### INSTRUCTIONS FOR THE TASK
Set down every entry word for word. Omit the pictures.

Source texts of formatted documents:
::::
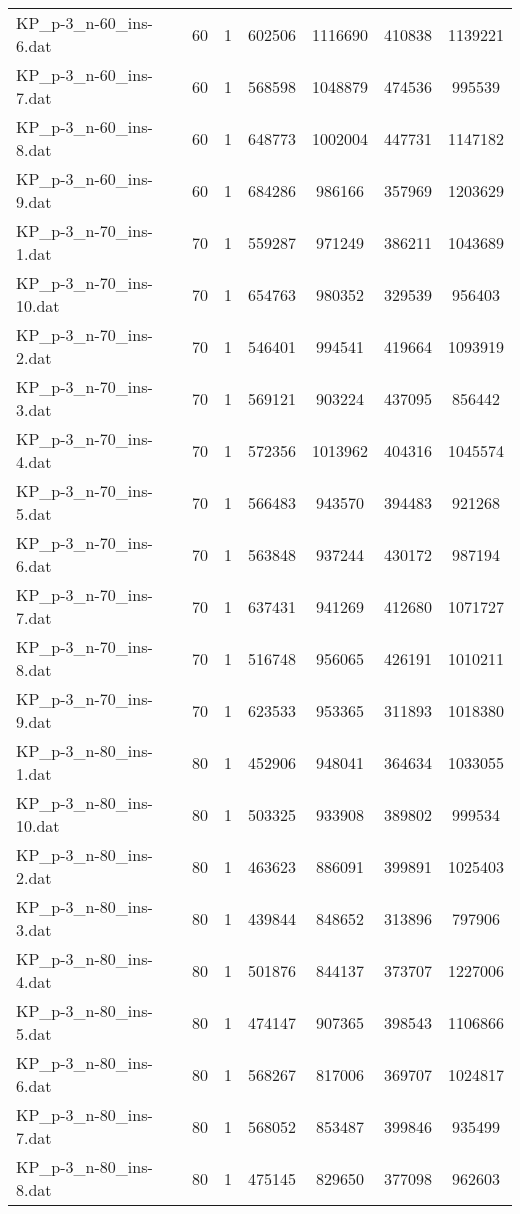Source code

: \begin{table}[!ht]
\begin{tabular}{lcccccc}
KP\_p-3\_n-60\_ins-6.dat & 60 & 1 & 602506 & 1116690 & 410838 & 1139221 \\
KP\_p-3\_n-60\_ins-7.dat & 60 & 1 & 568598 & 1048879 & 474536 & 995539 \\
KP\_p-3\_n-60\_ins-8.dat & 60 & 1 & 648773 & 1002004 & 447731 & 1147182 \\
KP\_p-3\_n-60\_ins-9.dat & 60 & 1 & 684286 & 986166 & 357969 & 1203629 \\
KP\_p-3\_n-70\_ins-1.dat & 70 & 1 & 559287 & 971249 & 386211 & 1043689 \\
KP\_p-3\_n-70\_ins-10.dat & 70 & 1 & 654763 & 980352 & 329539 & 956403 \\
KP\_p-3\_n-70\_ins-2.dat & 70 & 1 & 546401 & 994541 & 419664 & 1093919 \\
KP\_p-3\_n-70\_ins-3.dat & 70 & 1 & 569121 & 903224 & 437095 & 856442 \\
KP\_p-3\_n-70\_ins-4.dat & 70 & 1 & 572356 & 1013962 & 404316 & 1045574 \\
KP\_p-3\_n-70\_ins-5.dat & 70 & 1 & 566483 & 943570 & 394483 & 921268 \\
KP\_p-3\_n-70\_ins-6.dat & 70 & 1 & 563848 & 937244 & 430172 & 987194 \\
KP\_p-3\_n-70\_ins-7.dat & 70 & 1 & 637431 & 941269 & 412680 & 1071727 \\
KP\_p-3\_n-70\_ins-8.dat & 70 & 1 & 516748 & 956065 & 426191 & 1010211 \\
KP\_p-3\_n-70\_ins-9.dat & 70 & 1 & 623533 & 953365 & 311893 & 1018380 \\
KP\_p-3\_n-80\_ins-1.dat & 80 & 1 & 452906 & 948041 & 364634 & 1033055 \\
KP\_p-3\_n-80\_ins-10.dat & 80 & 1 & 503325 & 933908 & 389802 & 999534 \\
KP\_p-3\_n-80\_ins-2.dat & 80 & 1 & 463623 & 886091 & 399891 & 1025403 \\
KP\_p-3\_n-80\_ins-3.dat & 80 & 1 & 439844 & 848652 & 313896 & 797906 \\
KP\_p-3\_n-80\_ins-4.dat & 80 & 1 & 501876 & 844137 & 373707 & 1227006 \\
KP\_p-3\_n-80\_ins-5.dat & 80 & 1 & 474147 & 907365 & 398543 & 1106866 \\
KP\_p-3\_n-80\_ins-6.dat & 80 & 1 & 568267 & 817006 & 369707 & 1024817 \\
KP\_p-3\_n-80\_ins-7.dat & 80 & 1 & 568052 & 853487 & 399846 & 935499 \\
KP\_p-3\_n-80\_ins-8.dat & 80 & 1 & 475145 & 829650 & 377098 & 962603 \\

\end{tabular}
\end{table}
::::
### ANSWER TO THE PROBLEM
Source code

: \begin{table}[!ht]
\begin{tabular}{lcccccc}
KP\_p-3\_n-60\_ins-6.dat & 60 & 1 & 602506 & 1116690 & 410838 & 1139221 \\
KP\_p-3\_n-60\_ins-7.dat & 60 & 1 & 568598 & 1048879 & 474536 & 995539 \\
KP\_p-3\_n-60\_ins-8.dat & 60 & 1 & 648773 & 1002004 & 447731 & 1147182 \\
KP\_p-3\_n-60\_ins-9.dat & 60 & 1 & 684286 & 986166 & 357969 & 1203629 \\
KP\_p-3\_n-70\_ins-1.dat & 70 & 1 & 559287 & 971249 & 386211 & 1043689 \\
KP\_p-3\_n-70\_ins-10.dat & 70 & 1 & 654763 & 980352 & 329539 & 956403 \\
KP\_p-3\_n-70\_ins-2.dat & 70 & 1 & 546401 & 994541 & 419664 & 1093919 \\
KP\_p-3\_n-70\_ins-3.dat & 70 & 1 & 569121 & 903224 & 437095 & 856442 \\
KP\_p-3\_n-70\_ins-4.dat & 70 & 1 & 572356 & 1013962 & 404316 & 1045574 \\
KP\_p-3\_n-70\_ins-5.dat & 70 & 1 & 566483 & 943570 & 394483 & 921268 \\
KP\_p-3\_n-70\_ins-6.dat & 70 & 1 & 563848 & 937244 & 430172 & 987194 \\
KP\_p-3\_n-70\_ins-7.dat & 70 & 1 & 637431 & 941269 & 412680 & 1071727 \\
KP\_p-3\_n-70\_ins-8.dat & 70 & 1 & 516748 & 956065 & 426191 & 1010211 \\
KP\_p-3\_n-70\_ins-9.dat & 70 & 1 & 623533 & 953365 & 311893 & 1018380 \\
KP\_p-3\_n-80\_ins-1.dat & 80 & 1 & 452906 & 948041 & 364634 & 1033055 \\
KP\_p-3\_n-80\_ins-10.dat & 80 & 1 & 503325 & 933908 & 389802 & 999534 \\
KP\_p-3\_n-80\_ins-2.dat & 80 & 1 & 463623 & 886091 & 399891 & 1025403 \\
KP\_p-3\_n-80\_ins-3.dat & 80 & 1 & 439844 & 848652 & 313896 & 797906 \\
KP\_p-3\_n-80\_ins-4.dat & 80 & 1 & 501876 & 844137 & 373707 & 1227006 \\
KP\_p-3\_n-80\_ins-5.dat & 80 & 1 & 474147 & 907365 & 398543 & 1106866 \\
KP\_p-3\_n-80\_ins-6.dat & 80 & 1 & 568267 & 817006 & 369707 & 1024817 \\
KP\_p-3\_n-80\_ins-7.dat & 80 & 1 & 568052 & 853487 & 399846 & 935499 \\
KP\_p-3\_n-80\_ins-8.dat & 80 & 1 & 475145 & 829650 & 377098 & 962603 \\

\end{tabular}
\end{table}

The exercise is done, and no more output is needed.